🤖 AI Summary
Current vision-language models (VLMs) exhibit limited robustness in real-world visual question answering (VQA) due to insufficient commonsense reasoning capabilities. To address this, we propose a three-stage commonsense-enhanced framework: (1) explicit injection of external structured commonsense knowledge; (2) type-aware contextual post-processing; and (3) implicit commonsense modeling via graph neural networks (GNNs). Our approach is the first to synergistically integrate large vision-language models (LVLMs) with GNNs for commonsense fusion—without requiring large-scale pretraining or intricate prompt engineering—thereby unifying explicit and implicit commonsense representation learning with multimodal reasoning. Evaluated on mainstream VQA benchmarks, our method achieves state-of-the-art performance, with particularly significant accuracy gains on commonsense-sensitive questions. Empirical results demonstrate that structured commonsense knowledge provides critical, measurable improvements to multimodal inference capability.
📝 Abstract
Visual Question Answering (VQA) requires reasoning across visual and textual modalities, yet Large Vision-Language Models (LVLMs) often lack integrated commonsense knowledge, limiting their robustness in real-world scenarios. To address this, we introduce MAGIC-VQA, a novel framework that enhances VQA by systematically integrating commonsense knowledge with LVLMs. MAGIC-VQA employs a three-stage process: (1) Explicit Knowledge Integration from external sources, (2) By-Type Post-Processing for contextual refinement, and (3) Implicit Knowledge Augmentation using a Graph Neural Network (GNN) for structured reasoning.
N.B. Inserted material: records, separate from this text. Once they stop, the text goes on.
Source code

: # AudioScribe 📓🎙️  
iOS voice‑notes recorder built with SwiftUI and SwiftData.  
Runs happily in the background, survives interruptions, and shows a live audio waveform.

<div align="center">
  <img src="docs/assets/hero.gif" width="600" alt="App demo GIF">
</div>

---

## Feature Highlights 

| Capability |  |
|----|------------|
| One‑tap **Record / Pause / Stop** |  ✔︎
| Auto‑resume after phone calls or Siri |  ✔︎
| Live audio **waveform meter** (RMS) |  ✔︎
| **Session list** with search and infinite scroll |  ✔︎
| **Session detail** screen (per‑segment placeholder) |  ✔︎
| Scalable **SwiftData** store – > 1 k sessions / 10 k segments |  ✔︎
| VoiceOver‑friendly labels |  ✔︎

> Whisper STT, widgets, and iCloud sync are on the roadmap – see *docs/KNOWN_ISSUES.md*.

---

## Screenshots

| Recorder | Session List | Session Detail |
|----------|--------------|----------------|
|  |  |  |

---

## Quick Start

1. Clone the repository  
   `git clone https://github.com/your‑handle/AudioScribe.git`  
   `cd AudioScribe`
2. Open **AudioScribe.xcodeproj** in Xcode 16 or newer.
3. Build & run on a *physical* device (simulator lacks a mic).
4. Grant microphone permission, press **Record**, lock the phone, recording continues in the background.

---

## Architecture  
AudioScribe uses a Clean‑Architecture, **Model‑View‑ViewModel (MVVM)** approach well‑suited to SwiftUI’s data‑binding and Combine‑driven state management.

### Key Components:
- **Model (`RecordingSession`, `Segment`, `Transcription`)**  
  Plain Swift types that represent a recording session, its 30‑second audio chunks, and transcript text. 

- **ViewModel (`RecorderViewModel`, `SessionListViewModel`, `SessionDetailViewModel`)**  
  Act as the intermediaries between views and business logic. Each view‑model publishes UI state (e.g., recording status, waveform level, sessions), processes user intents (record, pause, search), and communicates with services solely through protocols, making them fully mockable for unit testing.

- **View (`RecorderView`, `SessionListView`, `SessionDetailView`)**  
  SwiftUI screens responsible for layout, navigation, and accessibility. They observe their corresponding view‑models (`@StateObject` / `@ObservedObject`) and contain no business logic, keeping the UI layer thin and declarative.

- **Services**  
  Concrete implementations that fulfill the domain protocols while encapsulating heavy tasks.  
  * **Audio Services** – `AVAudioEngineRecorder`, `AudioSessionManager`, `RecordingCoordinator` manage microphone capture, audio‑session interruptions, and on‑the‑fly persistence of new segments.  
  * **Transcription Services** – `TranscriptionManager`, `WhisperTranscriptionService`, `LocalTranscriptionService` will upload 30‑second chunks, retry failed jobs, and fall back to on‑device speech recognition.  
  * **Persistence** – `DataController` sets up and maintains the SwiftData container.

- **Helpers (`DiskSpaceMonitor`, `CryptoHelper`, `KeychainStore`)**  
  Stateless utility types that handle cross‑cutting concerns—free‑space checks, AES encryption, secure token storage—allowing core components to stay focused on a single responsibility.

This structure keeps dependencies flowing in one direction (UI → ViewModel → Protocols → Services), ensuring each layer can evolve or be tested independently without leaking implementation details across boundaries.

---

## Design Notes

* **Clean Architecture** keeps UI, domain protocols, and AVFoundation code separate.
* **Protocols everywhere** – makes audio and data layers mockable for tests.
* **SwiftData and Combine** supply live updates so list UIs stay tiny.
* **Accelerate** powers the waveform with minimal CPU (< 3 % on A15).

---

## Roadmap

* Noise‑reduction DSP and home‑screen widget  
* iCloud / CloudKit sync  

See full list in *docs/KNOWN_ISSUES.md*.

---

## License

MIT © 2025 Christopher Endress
While GNNs bring greater depth to structured inference, they enable superior relational inference beyond LVLMs. MAGIC-VQA bridges a key gap by unifying commonsensse knowledge with LVLM-driven reasoning, eliminating the need for extensive pre-training or complex prompt tuning. Our framework achieves state-of-the-art performance on benchmark datasets, significantly improving commonsense reasoning in VQA.